The indexOf() methods are all case-sensitive. You can make them (roughly, in a broken way, but working for plenty of cases) case-insensitive by converting your strings to upper/lower case beforehand:

s1 = s1.toLowerCase(Locale.US);
s2 = s2.toLowerCase(Locale.US);
s1.indexOf(s2);

OTHER TIPS

Is the indexOf(String) method case sensitive?

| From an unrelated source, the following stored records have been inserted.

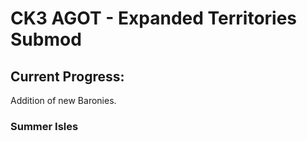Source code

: ﻿<h1>
CK3 AGOT - Expanded Territories Submod
</h1>
<h2>
Current Progress:
</h2>
<p> <stro>Addition of new Baronies.</stro></p>
<h3>
Summer Isles
</h3>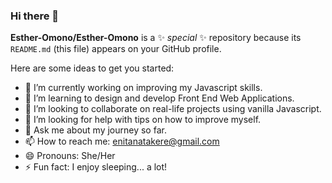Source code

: ### Hi there 👋


**Esther-Omono/Esther-Omono** is a ✨ _special_ ✨ repository because its `README.md` (this file) appears on your GitHub profile.

Here are some ideas to get you started:

- 🔭 I’m currently working on improving my Javascript skills.
- 🌱 I’m learning to design and develop Front End Web Applications.
- 👯 I’m looking to collaborate on real-life projects using vanilla Javascript.
- 🤔 I’m looking for help with tips on how to improve myself.
- 💬 Ask me about my journey so far.
- 📫 How to reach me: enitanatakere@gmail.com
- 😄 Pronouns: She/Her
- ⚡ Fun fact: I enjoy sleeping... a lot!

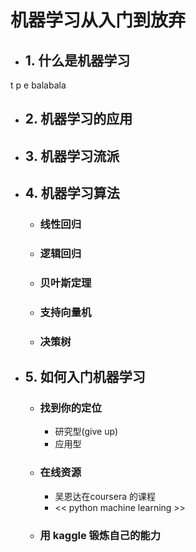 机器学习从入门到放弃
================
- ## 1. 什么是机器学习
t p e balabala
- ## 2. 机器学习的应用
- ## 3. 机器学习流派
- ## 4. 机器学习算法
	- ### 线性回归
    - ### 逻辑回归
    - ### 贝叶斯定理
    - ### 支持向量机
    - ### 决策树

- ## 5. 如何入门机器学习
    - ### 找到你的定位
        - 研究型(give up)
        - 应用型
    - ### 在线资源 
        - 吴恩达在coursera 的课程
        - << python machine learning >>
    - ### 用 kaggle 锻炼自己的能力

Yes, it is case sensitive:

@Test
public void indexOfIsCaseSensitive() {
    assertTrue("Hello World!".indexOf("Hello") != -1);
    assertTrue("Hello World!".indexOf("hello") == -1);
}

If so, is there a case insensitive version of it?

No, there isn't. You can convert both strings to lower case before calling indexOf:

@Test
public void caseInsensitiveIndexOf() {
    assertTrue("Hello World!".toLowerCase().indexOf("Hello".toLowerCase()) != -1);
    assertTrue("Hello World!".toLowerCase().indexOf("hello".toLowerCase()) != -1);
}

There is an ignore case method in StringUtils class of Apache Commons Lang library

indexOfIgnoreCase(CharSequence str, CharSequence searchStr)

Yes, indexOf is case sensitive.

The best way to do case insensivity I have found is:

String original;
int idx = original.toLowerCase().indexOf(someStr.toLowerCase());

That will do a case insensitive indexOf().

Here is my solution which does not allocate any heap memory, therefore it should be significantly faster than most of the other implementations mentioned here.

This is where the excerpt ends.